As it stands, the ability to recycle clothing is limited. Current processes damage fabrics so that they can only be recycled once, and the market demand for such products is low, meaning prices for recycled textiles are also depressed.

Creagh, Mary

Mary Creagh: ‘We think the 1p levy would bend the curve of over-ordering and get companies to think twice’

The committee recommends that the Government investigates whether fashion retail should be included in its proposed tax on virgin plastics, due to come into force in 2022, as it believes that this would stimulate the market for recycled fibres. The Government is currently considering its suggestion.

Creagh tells Retail Week that the Government should make textile producers responsible – and financially liable – for the environmental impact of making and disposing of clothing.

“We want to end the 300,000 tonnes of clothing that goes to landfill and incineration every year,” she says.

The committee also proposed levying a 1p charge on retailers for every garment made. This would raise £35m to invest in better recycling.

“We think the 1p levy would bend the curve of over-ordering and get companies to think twice before they order too many,” Creagh says. “It could also potentially create thousands of new green jobs.”

The human cost

The garment industry is plagued by allegations of poor treatment of employees, including underpayment and poor conditions in factories.

The harm that comes from retailers “chasing the cheap needle around the planet” is, the report says, evident both at home and overseas.

Retailers know, says Creagh, that modern slavery is rife in their supply chains. The Ethical Trading Initiative’s 2016 report Corporate Leadership on Modern Slavery found that 77% of 71 leading UK retailers believed there was a likelihood of modern slavery at some point in their supply chain.

“Sweatshops are alive and kicking in the UK today and a lot of that is to do with the pressure that retailers put on factory owners”

Mary Creagh MP

While the majority of clothes sold in the UK are made in Asia – a region known to harbour modern slavery – clothing manufactured in the UK can also be the product of modern slavery and human trafficking.

Leicester is home to 10,000 textile workers across 700 factories, who produce 1 million items of clothing per week for online retailers.
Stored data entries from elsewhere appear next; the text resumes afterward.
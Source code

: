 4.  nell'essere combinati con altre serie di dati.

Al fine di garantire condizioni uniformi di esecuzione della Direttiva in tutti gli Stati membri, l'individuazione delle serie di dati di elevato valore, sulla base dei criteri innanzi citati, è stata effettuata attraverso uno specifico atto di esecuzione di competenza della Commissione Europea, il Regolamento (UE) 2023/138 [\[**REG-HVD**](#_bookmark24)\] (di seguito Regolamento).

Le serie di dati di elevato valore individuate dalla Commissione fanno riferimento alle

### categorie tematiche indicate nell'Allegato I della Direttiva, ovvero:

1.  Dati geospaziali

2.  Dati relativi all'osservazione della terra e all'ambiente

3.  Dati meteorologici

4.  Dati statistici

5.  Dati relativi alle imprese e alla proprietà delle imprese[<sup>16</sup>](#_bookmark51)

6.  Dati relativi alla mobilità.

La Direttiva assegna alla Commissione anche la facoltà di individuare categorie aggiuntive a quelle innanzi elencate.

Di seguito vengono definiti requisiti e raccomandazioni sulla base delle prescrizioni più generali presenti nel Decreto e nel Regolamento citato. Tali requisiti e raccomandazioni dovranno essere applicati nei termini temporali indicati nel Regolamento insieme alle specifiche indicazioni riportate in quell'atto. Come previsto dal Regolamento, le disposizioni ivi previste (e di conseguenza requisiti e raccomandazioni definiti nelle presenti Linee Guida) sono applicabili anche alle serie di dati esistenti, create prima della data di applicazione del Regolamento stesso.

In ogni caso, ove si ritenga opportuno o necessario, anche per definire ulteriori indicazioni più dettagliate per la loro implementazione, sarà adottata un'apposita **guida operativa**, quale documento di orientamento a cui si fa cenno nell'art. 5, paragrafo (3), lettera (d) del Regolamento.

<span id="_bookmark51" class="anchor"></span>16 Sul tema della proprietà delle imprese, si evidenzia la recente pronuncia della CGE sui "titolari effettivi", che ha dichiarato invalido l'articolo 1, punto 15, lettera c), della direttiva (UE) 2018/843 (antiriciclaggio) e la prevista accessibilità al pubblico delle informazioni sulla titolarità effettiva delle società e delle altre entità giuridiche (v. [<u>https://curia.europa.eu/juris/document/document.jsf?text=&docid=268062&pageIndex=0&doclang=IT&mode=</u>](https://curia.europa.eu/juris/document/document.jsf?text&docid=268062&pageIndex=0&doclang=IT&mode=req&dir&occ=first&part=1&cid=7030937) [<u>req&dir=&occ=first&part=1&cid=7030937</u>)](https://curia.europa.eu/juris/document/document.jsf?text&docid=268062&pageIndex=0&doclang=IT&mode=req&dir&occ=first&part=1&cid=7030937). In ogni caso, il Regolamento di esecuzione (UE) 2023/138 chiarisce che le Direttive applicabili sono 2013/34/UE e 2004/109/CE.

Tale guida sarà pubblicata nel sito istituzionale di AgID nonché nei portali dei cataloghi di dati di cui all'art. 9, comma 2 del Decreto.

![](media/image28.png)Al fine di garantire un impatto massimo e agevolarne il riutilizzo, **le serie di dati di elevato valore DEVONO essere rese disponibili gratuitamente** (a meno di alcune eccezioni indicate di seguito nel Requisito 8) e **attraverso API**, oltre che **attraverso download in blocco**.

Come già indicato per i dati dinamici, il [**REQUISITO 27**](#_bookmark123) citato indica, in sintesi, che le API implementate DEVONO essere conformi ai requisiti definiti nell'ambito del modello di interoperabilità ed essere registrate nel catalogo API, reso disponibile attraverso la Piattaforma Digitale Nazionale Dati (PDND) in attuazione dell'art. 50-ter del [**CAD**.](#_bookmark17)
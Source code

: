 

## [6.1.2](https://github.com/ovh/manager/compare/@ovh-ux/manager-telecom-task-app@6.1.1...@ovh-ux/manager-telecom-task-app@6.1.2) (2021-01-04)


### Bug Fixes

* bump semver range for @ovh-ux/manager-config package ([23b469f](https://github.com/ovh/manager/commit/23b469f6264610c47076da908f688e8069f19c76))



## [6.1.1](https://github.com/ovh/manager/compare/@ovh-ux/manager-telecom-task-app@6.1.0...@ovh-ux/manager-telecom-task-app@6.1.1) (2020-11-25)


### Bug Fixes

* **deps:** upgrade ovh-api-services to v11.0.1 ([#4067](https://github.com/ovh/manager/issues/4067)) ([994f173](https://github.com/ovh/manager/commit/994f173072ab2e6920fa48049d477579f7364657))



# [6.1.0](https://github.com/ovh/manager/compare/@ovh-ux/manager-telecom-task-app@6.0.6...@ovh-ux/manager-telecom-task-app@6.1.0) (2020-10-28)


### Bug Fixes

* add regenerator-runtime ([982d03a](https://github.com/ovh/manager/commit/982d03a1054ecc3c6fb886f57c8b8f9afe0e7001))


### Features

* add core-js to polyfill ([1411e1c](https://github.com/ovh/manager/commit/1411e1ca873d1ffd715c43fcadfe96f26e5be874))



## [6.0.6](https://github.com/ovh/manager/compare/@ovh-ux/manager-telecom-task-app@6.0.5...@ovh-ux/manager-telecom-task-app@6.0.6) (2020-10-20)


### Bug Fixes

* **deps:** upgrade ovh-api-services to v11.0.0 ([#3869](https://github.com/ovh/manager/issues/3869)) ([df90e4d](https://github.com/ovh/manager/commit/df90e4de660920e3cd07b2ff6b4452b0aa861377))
Research conducted by the University of Leicester revealed that around 2,500 of this workforce “worked in appalling conditions; without worker status and any kind of employment contract”. The majority of these workers earned £3 per hour – well below the minimum wage – and received wages cash-in-hand.

The study also revealed inadequate health and safety standards, including “bullying, coercion, violence, humiliation and health problems”.
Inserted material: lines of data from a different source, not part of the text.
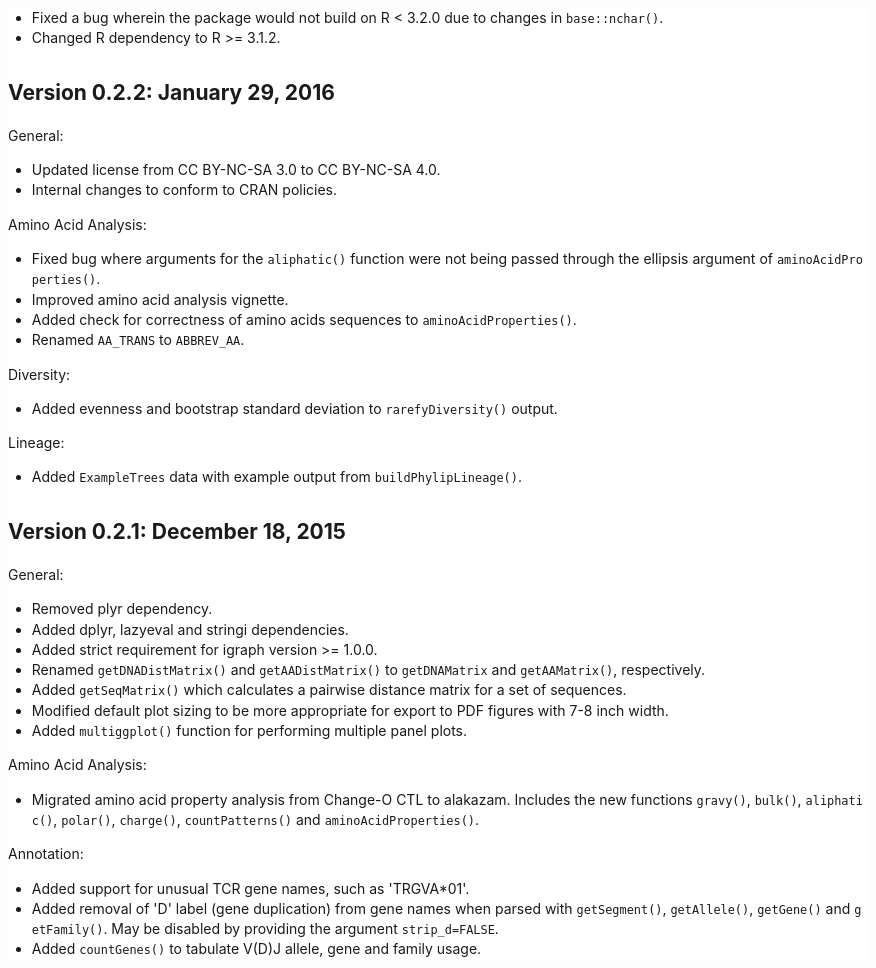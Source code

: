+ Fixed a bug wherein the package would not build on R < 3.2.0 due to changes
  in `base::nchar()`.
+ Changed R dependency to R >= 3.1.2.


Version 0.2.2:  January 29, 2016
-------------------------------------------------------------------------------

General:

+ Updated license from CC BY-NC-SA 3.0 to CC BY-NC-SA 4.0.
+ Internal changes to conform to CRAN policies.

Amino Acid Analysis:

+ Fixed bug where arguments for the `aliphatic()` function were not being
  passed through the ellipsis argument of `aminoAcidProperties()`.
+ Improved amino acid analysis vignette.
+ Added check for correctness of amino acids sequences to `aminoAcidProperties()`.
+ Renamed `AA_TRANS` to `ABBREV_AA`.

Diversity:

+ Added evenness and bootstrap standard deviation to `rarefyDiversity()` 
  output.

Lineage:

+ Added `ExampleTrees` data with example output from `buildPhylipLineage()`.


Version 0.2.1:  December 18, 2015
-------------------------------------------------------------------------------

General:

+ Removed plyr dependency.
+ Added dplyr, lazyeval and stringi dependencies.
+ Added strict requirement for igraph version >= 1.0.0.
+ Renamed `getDNADistMatrix()` and `getAADistMatrix()` to `getDNAMatrix` and 
  `getAAMatrix()`, respectively.
+ Added `getSeqMatrix()` which calculates a pairwise distance matrix for a set 
  of sequences.
+ Modified default plot sizing to be more appropriate for export to PDF 
  figures with 7-8 inch width.
+ Added `multiggplot()` function for performing multiple panel plots.

Amino Acid Analysis:

+ Migrated amino acid property analysis from Change-O CTL to alakazam. 
  Includes the new functions `gravy()`, `bulk()`, `aliphatic()`, `polar()`, 
  `charge()`, `countPatterns()` and `aminoAcidProperties()`.

Annotation:

+ Added support for unusual TCR gene names, such as 'TRGVA*01'.
+ Added removal of 'D' label (gene duplication) from gene names when parsed 
  with `getSegment()`, `getAllele()`, `getGene()` and `getFamily()`.  May be 
  disabled by providing the argument `strip_d=FALSE`.
+ Added `countGenes()` to tabulate V(D)J allele, gene and family usage.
“We heard awful stories about conditions they are enduring,” Creagh concurs. “Sweatshops are alive and kicking in the UK today and a lot of that is to do with the pressure that retailers put on factory owners.”

The large volumes and tight timeframes of fast-fashion retailers is also a problem.

Creagh explains: “Boohoo said that workers were producing seven £5 dresses an hour for them – those harsh conditions lead people to burn out.”

The MP believes that the solution to the problems at Leicester already exist. “We enforce the law,” she says. “We have had a law on the minimum wage since 1999 in this country, but the fashion industry turns a blind eye here.”


Many would suggest that is more easily said than done. Missguided gave evidence that two of its supply chain team had been threatened and physically assaulted by Leicester factory owners over the past 18 months when asking questions about workers’ conditions and pay.

“They did not want us to enter their premises,” Missguided head of product quality and supply Paul Smith told the inquiry. “These, I must add, were people that we were not currently manufacturing with but were scoping out, and they did not like the questions that we were asking.

“If we cannot guarantee security of people in this country, what on earth is happening in Myanmar or Pakistan?”

Mary Creagh MP

“On one occasion a former director of Missguided was chased out of the building and one of my employees was gripped by the throat and pushed out the door.”

Creagh believes that unions are the way forward to ensure fair wages and conditions in factories across the globe.

Currently, more than 90% of the world’s clothing workers do not have the ability to negotiate those wages and conditions, according to global trade union IndustriALL.

Creagh describes Missguided’s experience as “chilling”.

“If we cannot guarantee security of people in this country, what on earth is happening in Myanmar or Pakistan? We think the answer to that is having trade unions freely organise in workplaces.”